◆ **SUPPLIED DATA**:
++++
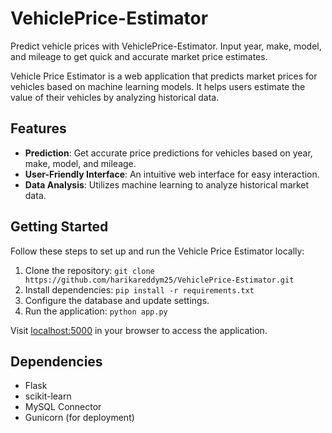 # VehiclePrice-Estimator
Predict vehicle prices with VehiclePrice-Estimator. Input year, make, model, and mileage to get quick and accurate market price estimates.

Vehicle Price Estimator is a web application that predicts market prices for vehicles based on machine learning models. It helps users estimate the value of their vehicles by analyzing historical data.

## Features

- **Prediction**: Get accurate price predictions for vehicles based on year, make, model, and mileage.
- **User-Friendly Interface**: An intuitive web interface for easy interaction.
- **Data Analysis**: Utilizes machine learning to analyze historical market data.

## Getting Started

Follow these steps to set up and run the Vehicle Price Estimator locally:

1. Clone the repository: `git clone https://github.com/harikareddym25/VehiclePrice-Estimator.git`
2. Install dependencies: `pip install -r requirements.txt`
3. Configure the database and update settings.
4. Run the application: `python app.py`

Visit [localhost:5000](http://localhost:5000) in your browser to access the application.

## Dependencies

- Flask
- scikit-learn
- MySQL Connector
- Gunicorn (for deployment)

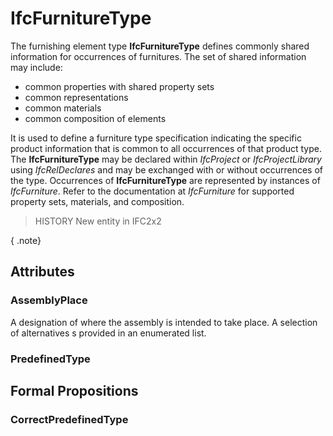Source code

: # IfcFurnitureType

The furnishing element type **IfcFurnitureType** defines commonly shared information for occurrences of furnitures. The set of shared information may include:

* common properties with shared property sets
* common representations
* common materials
* common composition of elements

<!-- end of short definition -->

It is used to define a furniture type specification indicating the specific product information that is common to all occurrences of that product type. The **IfcFurnitureType** may be declared within _IfcProject_ or _IfcProjectLibrary_ using _IfcRelDeclares_ and may be exchanged with or without occurrences of the type. Occurrences of **IfcFurnitureType** are represented by instances of _IfcFurniture_. Refer to the documentation at _IfcFurniture_ for supported property sets, materials, and composition.

> HISTORY New entity in IFC2x2

{ .note}
>

## Attributes

### AssemblyPlace
A designation of where the assembly is intended to take place. A selection of alternatives s provided in an enumerated list.

### PredefinedType


## Formal Propositions

### CorrectPredefinedType

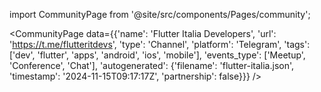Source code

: 
import CommunityPage from '@site/src/components/Pages/community';

<CommunityPage
    data={{'name': 'Flutter Italia Developers', 'url': 'https://t.me/flutteritdevs', 'type': 'Channel', 'platform': 'Telegram', 'tags': ['dev', 'flutter', 'apps', 'android', 'ios', 'mobile'], 'events_type': ['Meetup', 'Conference', 'Chat'], 'autogenerated': {'filename': 'flutter-italia.json', 'timestamp': '2024-11-15T09:17:17Z', 'partnership': false}}}
/>
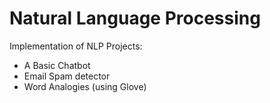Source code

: # Natural Language Processing 

Implementation of NLP Projects:
- A Basic Chatbot 
- Email Spam detector
- Word Analogies (using Glove)
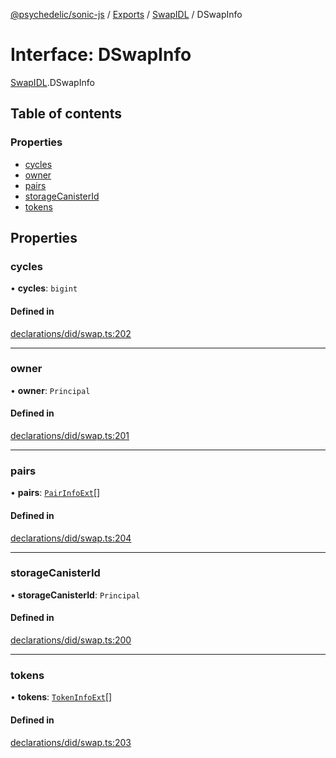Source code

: [@psychedelic/sonic-js](../README.md) / [Exports](../modules.md) / [SwapIDL](../modules/SwapIDL.md) / DSwapInfo

# Interface: DSwapInfo

[SwapIDL](../modules/SwapIDL.md).DSwapInfo

## Table of contents

### Properties

- [cycles](SwapIDL.DSwapInfo.md#cycles)
- [owner](SwapIDL.DSwapInfo.md#owner)
- [pairs](SwapIDL.DSwapInfo.md#pairs)
- [storageCanisterId](SwapIDL.DSwapInfo.md#storagecanisterid)
- [tokens](SwapIDL.DSwapInfo.md#tokens)

## Properties

### cycles

• **cycles**: `bigint`

#### Defined in

[declarations/did/swap.ts:202](https://github.com/Psychedelic/sonic-js/blob/cfc7f22/src/declarations/did/swap.ts#L202)

___

### owner

• **owner**: `Principal`

#### Defined in

[declarations/did/swap.ts:201](https://github.com/Psychedelic/sonic-js/blob/cfc7f22/src/declarations/did/swap.ts#L201)

___

### pairs

• **pairs**: [`PairInfoExt`](SwapIDL.PairInfoExt.md)[]

#### Defined in

[declarations/did/swap.ts:204](https://github.com/Psychedelic/sonic-js/blob/cfc7f22/src/declarations/did/swap.ts#L204)

___

### storageCanisterId

• **storageCanisterId**: `Principal`

#### Defined in

[declarations/did/swap.ts:200](https://github.com/Psychedelic/sonic-js/blob/cfc7f22/src/declarations/did/swap.ts#L200)

___

### tokens

• **tokens**: [`TokenInfoExt`](SwapIDL.TokenInfoExt.md)[]

#### Defined in

[declarations/did/swap.ts:203](https://github.com/Psychedelic/sonic-js/blob/cfc7f22/src/declarations/did/swap.ts#L203)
++++
In the material above, repeat each entry exactly and omit every picture.

 # VehiclePrice-Estimator
Predict vehicle prices with VehiclePrice-Estimator. Input year, make, model, and mileage to get quick and accurate market price estimates.

Vehicle Price Estimator is a web application that predicts market prices for vehicles based on machine learning models. It helps users estimate the value of their vehicles by analyzing historical data.

## Features

- **Prediction**: Get accurate price predictions for vehicles based on year, make, model, and mileage.
- **User-Friendly Interface**: An intuitive web interface for easy interaction.
- **Data Analysis**: Utilizes machine learning to analyze historical market data.

## Getting Started

Follow these steps to set up and run the Vehicle Price Estimator locally:

1. Clone the repository: `git clone https://github.com/harikareddym25/VehiclePrice-Estimator.git`
2. Install dependencies: `pip install -r requirements.txt`
3. Configure the database and update settings.
4. Run the application: `python app.py`

Visit [localhost:5000](http://localhost:5000) in your browser to access the application.

## Dependencies

- Flask
- scikit-learn
- MySQL Connector
- Gunicorn (for deployment)

Source code

: # IfcFurnitureType

The furnishing element type **IfcFurnitureType** defines commonly shared information for occurrences of furnitures. The set of shared information may include:

* common properties with shared property sets
* common representations
* common materials
* common composition of elements

<!-- end of short definition -->

It is used to define a furniture type specification indicating the specific product information that is common to all occurrences of that product type. The **IfcFurnitureType** may be declared within _IfcProject_ or _IfcProjectLibrary_ using _IfcRelDeclares_ and may be exchanged with or without occurrences of the type. Occurrences of **IfcFurnitureType** are represented by instances of _IfcFurniture_. Refer to the documentation at _IfcFurniture_ for supported property sets, materials, and composition.

> HISTORY New entity in IFC2x2

{ .note}
>

## Attributes

### AssemblyPlace
A designation of where the assembly is intended to take place. A selection of alternatives s provided in an enumerated list.

### PredefinedType


## Formal Propositions

### CorrectPredefinedType

Source code

: 
import CommunityPage from '@site/src/components/Pages/community';

<CommunityPage
    data={{'name': 'Flutter Italia Developers', 'url': 'https://t.me/flutteritdevs', 'type': 'Channel', 'platform': 'Telegram', 'tags': ['dev', 'flutter', 'apps', 'android', 'ios', 'mobile'], 'events_type': ['Meetup', 'Conference', 'Chat'], 'autogenerated': {'filename': 'flutter-italia.json', 'timestamp': '2024-11-15T09:17:17Z', 'partnership': false}}}
/>
Source code

: # Natural Language Processing 

Implementation of NLP Projects:
- A Basic Chatbot 
- Email Spam detector
- Word Analogies (using Glove)
Source code

: [@psychedelic/sonic-js](../README.md) / [Exports](../modules.md) / [SwapIDL](../modules/SwapIDL.md) / DSwapInfo

# Interface: DSwapInfo

[SwapIDL](../modules/SwapIDL.md).DSwapInfo

## Table of contents

### Properties

- [cycles](SwapIDL.DSwapInfo.md#cycles)
- [owner](SwapIDL.DSwapInfo.md#owner)
- [pairs](SwapIDL.DSwapInfo.md#pairs)
- [storageCanisterId](SwapIDL.DSwapInfo.md#storagecanisterid)
- [tokens](SwapIDL.DSwapInfo.md#tokens)

## Properties

### cycles

• **cycles**: `bigint`

#### Defined in

[declarations/did/swap.ts:202](https://github.com/Psychedelic/sonic-js/blob/cfc7f22/src/declarations/did/swap.ts#L202)

___

### owner

• **owner**: `Principal`

#### Defined in

[declarations/did/swap.ts:201](https://github.com/Psychedelic/sonic-js/blob/cfc7f22/src/declarations/did/swap.ts#L201)

___

### pairs

• **pairs**: [`PairInfoExt`](SwapIDL.PairInfoExt.md)[]

#### Defined in

[declarations/did/swap.ts:204](https://github.com/Psychedelic/sonic-js/blob/cfc7f22/src/declarations/did/swap.ts#L204)

___

### storageCanisterId

• **storageCanisterId**: `Principal`

#### Defined in

[declarations/did/swap.ts:200](https://github.com/Psychedelic/sonic-js/blob/cfc7f22/src/declarations/did/swap.ts#L200)

___

### tokens

• **tokens**: [`TokenInfoExt`](SwapIDL.TokenInfoExt.md)[]

#### Defined in

[declarations/did/swap.ts:203](https://github.com/Psychedelic/sonic-js/blob/cfc7f22/src/declarations/did/swap.ts#L203)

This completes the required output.